I have the EK torque screwdriver. It worked fine for most EK stuff at 0.6Nm, although Intel seems to recommend 0.9Nm for LGA4189 (which I assume is the same for LGA4677). I’ve been looking to buy one of Wera 074700 (0.3Nm–1.2Nm) but it went out of stock a few weeks ago when I needed it… (perfect timing).
If you’re building a first custom loop, I recommend looking into Aquacomputer’s stuff and some external temperature sensors (e.g., an inline water temperature sensors). Aquacomputer Quadro (or Aquacomputer Aquaero) is an excellent PWM controller that can run autonomously based on an external temperature sensor. (The only downside is that they require a license to update Aquasuite software after 18 months or so, though you don’t really need to run the software).
EKWB’s recommended 0.6Nm seemed to be on the low end of all the recommendations I was seeing for the socket too. As far as I can tell all the sockets use nuts made out of the same PEEK material so it’s weird seeing such a wide variety of torque specs (Asrock recommends 0.7-1.35Nm for the socket, which is the widest range I saw).

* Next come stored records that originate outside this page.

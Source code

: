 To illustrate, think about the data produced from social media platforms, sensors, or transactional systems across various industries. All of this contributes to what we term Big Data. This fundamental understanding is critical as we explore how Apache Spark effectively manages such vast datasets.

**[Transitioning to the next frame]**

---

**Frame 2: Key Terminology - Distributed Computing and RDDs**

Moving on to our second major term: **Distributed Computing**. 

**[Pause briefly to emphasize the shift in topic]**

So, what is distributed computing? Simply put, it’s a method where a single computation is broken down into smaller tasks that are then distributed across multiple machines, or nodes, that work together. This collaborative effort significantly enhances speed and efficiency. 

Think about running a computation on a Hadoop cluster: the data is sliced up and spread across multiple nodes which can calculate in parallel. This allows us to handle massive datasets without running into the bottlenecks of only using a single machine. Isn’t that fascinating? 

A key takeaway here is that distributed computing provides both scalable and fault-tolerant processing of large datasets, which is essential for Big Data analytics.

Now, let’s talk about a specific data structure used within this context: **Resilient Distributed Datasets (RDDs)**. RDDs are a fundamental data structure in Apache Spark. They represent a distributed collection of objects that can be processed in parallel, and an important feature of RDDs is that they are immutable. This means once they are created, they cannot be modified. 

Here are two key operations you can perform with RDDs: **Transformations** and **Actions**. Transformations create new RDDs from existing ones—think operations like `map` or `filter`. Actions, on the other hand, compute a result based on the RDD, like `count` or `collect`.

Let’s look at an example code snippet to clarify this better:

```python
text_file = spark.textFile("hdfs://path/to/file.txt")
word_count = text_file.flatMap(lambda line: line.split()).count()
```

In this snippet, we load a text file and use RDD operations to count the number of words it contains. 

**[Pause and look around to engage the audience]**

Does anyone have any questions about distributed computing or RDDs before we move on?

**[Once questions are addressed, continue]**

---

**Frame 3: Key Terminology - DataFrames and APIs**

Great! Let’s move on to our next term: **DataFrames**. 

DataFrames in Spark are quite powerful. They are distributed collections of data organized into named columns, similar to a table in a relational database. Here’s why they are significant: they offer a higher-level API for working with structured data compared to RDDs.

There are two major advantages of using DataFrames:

I ended up getting a Tohnichi RTD120CN (0.2Nm–1.2Nm)
I got Aquacomputer’s dual pump top due to my paranoia of one of the pumps failing:
I’ll see if I can snag some photos this evening or weekend.
Currently the system is shoved into a CaseLabs S8S case and just the cpu is on water. I have a CaseLabs MH10 arriving next week that I might shove the system in for a bit until the parts for the TX10D become available.
I have most everything connected to an Aquaero right now, but not doing much with it atm besides fans and monitoring temperatures because the case is temporary.
The torque spec is interesting to me. The captured nuts on the 4677 pro block from EKWB seem to be plastic so I was very worried about over-tightening them and stripping the insides out.
The nuts are Polyether ether ketone plastic which is basically the most expensive, performant plastic available… That being said now that I’ve properly torqued the nuts down, 0.6Nm feels like alot.
I haven’t been able to complete my loop yet due to running into some unforeseen issues with a reservoirless setup but I should have more fittings by Wednesday to remedy.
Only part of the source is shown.